* [Data in this exercise]
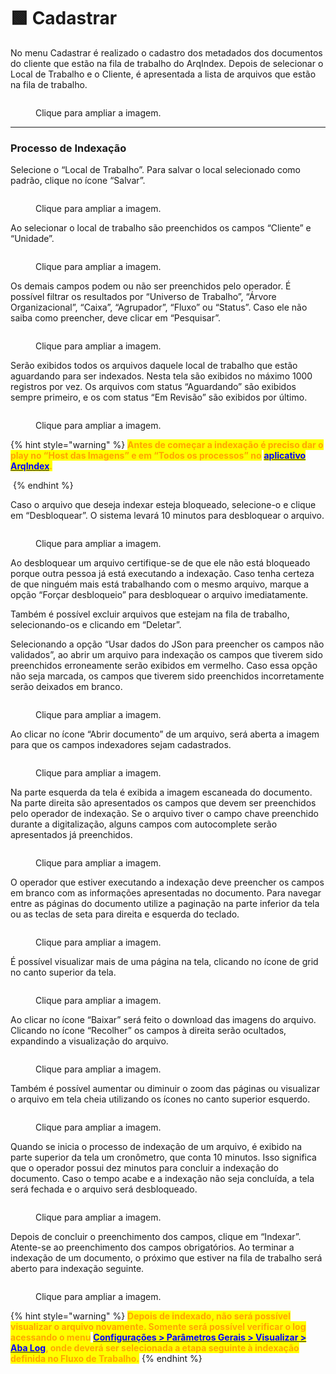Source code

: # 🟩 Cadastrar

No menu Cadastrar é realizado o cadastro dos metadados dos documentos do cliente que estão na fila de trabalho do ArqIndex. Depois de selecionar o Local de Trabalho e o Cliente, é apresentada a lista de arquivos que estão na fila de trabalho.

<figure><img src="../.gitbook/assets/cad01.png" alt=""><figcaption><p>Clique para ampliar a imagem.</p></figcaption></figure>

***

### Processo de Indexação <a href="#processo-de-indexacao" id="processo-de-indexacao"></a>

Selecione o “Local de Trabalho”. Para salvar o local selecionado como padrão, clique no ícone “Salvar”.

<figure><img src="../.gitbook/assets/cad02.png" alt=""><figcaption><p>Clique para ampliar a imagem.</p></figcaption></figure>

Ao selecionar o local de trabalho são preenchidos os campos “Cliente” e “Unidade”.

<figure><img src="../.gitbook/assets/cad03.png" alt=""><figcaption><p>Clique para ampliar a imagem.</p></figcaption></figure>

Os demais campos podem ou não ser preenchidos pelo operador. É possível filtrar os resultados por “Universo de Trabalho”, “Árvore Organizacional”, “Caixa”, “Agrupador”, “Fluxo” ou “Status”. Caso ele não saiba como preencher, deve clicar em “Pesquisar”.

<figure><img src="../.gitbook/assets/cad04.png" alt=""><figcaption><p>Clique para ampliar a imagem.</p></figcaption></figure>

Serão exibidos todos os arquivos daquele local de trabalho que estão aguardando para ser indexados. Nesta tela são exibidos no máximo 1000 registros por vez. Os arquivos com status “Aguardando” são exibidos sempre primeiro, e os com status “Em Revisão” são exibidos por último.

<figure><img src="../.gitbook/assets/cad05.png" alt=""><figcaption><p>Clique para ampliar a imagem.</p></figcaption></figure>

{% hint style="warning" %}
<mark style="color:orange;">**Antes de começar a indexação é preciso dar o play no “Host das Imagens” e em “Todos os processos” no**</mark> [<mark style="color:blue;">**aplicativo ArqIndex**</mark>](configuracoes/aplicativo-arqindex.md)<mark style="color:orange;">**.**</mark>

<img src="../.gitbook/assets/cad06.png" alt="" data-size="original">
{% endhint %}

Caso o arquivo que deseja indexar esteja bloqueado, selecione-o e clique em “Desbloquear”. O sistema levará 10 minutos para desbloquear o arquivo.

<figure><img src="../.gitbook/assets/cad07.png" alt=""><figcaption><p>Clique para ampliar a imagem.</p></figcaption></figure>

Ao desbloquear um arquivo certifique-se de que ele não está bloqueado porque outra pessoa já está executando a indexação. Caso tenha certeza de que ninguém mais está trabalhando com o mesmo arquivo, marque a opção “Forçar desbloqueio” para desbloquear o arquivo imediatamente.

Também é possível excluir arquivos que estejam na fila de trabalho, selecionando-os e clicando em “Deletar”.

Selecionando a opção “Usar dados do JSon para preencher os campos não validados”, ao abrir um arquivo para indexação os campos que tiverem sido preenchidos erroneamente serão exibidos em vermelho. Caso essa opção não seja marcada, os campos que tiverem sido preenchidos incorretamente serão deixados em branco.

<figure><img src="../.gitbook/assets/cad08.png" alt=""><figcaption><p>Clique para ampliar a imagem.</p></figcaption></figure>

Ao clicar no ícone “Abrir documento” de um arquivo, será aberta a imagem para que os campos indexadores sejam cadastrados.

<figure><img src="../.gitbook/assets/cad09.png" alt=""><figcaption><p>Clique para ampliar a imagem.</p></figcaption></figure>

Na parte esquerda da tela é exibida a imagem escaneada do documento. Na parte direita são apresentados os campos que devem ser preenchidos pelo operador de indexação. Se o arquivo tiver o campo chave preenchido durante a digitalização, alguns campos com autocomplete serão apresentados já preenchidos.

<figure><img src="../.gitbook/assets/cad10.png" alt=""><figcaption><p>Clique para ampliar a imagem.</p></figcaption></figure>

O operador que estiver executando a indexação deve preencher os campos em branco com as informações apresentadas no documento. Para navegar entre as páginas do documento utilize a paginação na parte inferior da tela ou as teclas de seta para direita e esquerda do teclado.

<figure><img src="../.gitbook/assets/cad11.png" alt=""><figcaption><p>Clique para ampliar a imagem.</p></figcaption></figure>

É possível visualizar mais de uma página na tela, clicando no ícone de grid no canto superior da tela.

<figure><img src="../.gitbook/assets/cad12.png" alt=""><figcaption><p>Clique para ampliar a imagem.</p></figcaption></figure>

Ao clicar no ícone “Baixar” será feito o download das imagens do arquivo. Clicando no ícone “Recolher” os campos à direita serão ocultados, expandindo a visualização do arquivo.

<figure><img src="../.gitbook/assets/cad13.png" alt=""><figcaption><p>Clique para ampliar a imagem.</p></figcaption></figure>

Também é possível aumentar ou diminuir o zoom das páginas ou visualizar o arquivo em tela cheia utilizando os ícones no canto superior esquerdo.

<figure><img src="../.gitbook/assets/cad14.png" alt=""><figcaption><p>Clique para ampliar a imagem.</p></figcaption></figure>

Quando se inicia o processo de indexação de um arquivo, é exibido na parte superior da tela um cronômetro, que conta 10 minutos. Isso significa que o operador possui dez minutos para concluir a indexação do documento. Caso o tempo acabe e a indexação não seja concluída, a tela será fechada e o arquivo será desbloqueado.

<figure><img src="../.gitbook/assets/cad15.png" alt=""><figcaption><p>Clique para ampliar a imagem.</p></figcaption></figure>

Depois de concluir o preenchimento dos campos, clique em “Indexar”. Atente-se ao preenchimento dos campos obrigatórios. Ao terminar a indexação de um documento, o próximo que estiver na fila de trabalho será aberto para indexação seguinte.

<figure><img src="../.gitbook/assets/cad16.png" alt=""><figcaption><p>Clique para ampliar a imagem.</p></figcaption></figure>

{% hint style="warning" %}
<mark style="color:orange;">**Depois de indexado, não será possível visualizar o arquivo novamente. Somente será possível verificar o log acessando o menu**</mark> [<mark style="color:blue;">**Configurações > Parâmetros Gerais > Visualizar > Aba Log**</mark>](configuracoes/parametros-gerais.md#aba-log)<mark style="color:orange;">**, onde deverá ser selecionada a etapa seguinte à indexação definida no Fluxo de Trabalho.**</mark>
{% endhint %}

* [Work instruction] Each line from the start of the entries through the line with "Para salvar o" is to be restated exactly, and the pictures are to be skipped.

* [Answer space]
Source code

: # 🟩 Cadastrar

No menu Cadastrar é realizado o cadastro dos metadados dos documentos do cliente que estão na fila de trabalho do ArqIndex. Depois de selecionar o Local de Trabalho e o Cliente, é apresentada a lista de arquivos que estão na fila de trabalho.

<figure><img src="../.gitbook/assets/cad01.png" alt=""><figcaption><p>Clique para ampliar a imagem.</p></figcaption></figure>

***

### Processo de Indexação <a href="#processo-de-indexacao" id="processo-de-indexacao"></a>

Selecione o “Local de Trabalho”. Para salvar o local selecionado como padrão, clique no ícone “Salvar”.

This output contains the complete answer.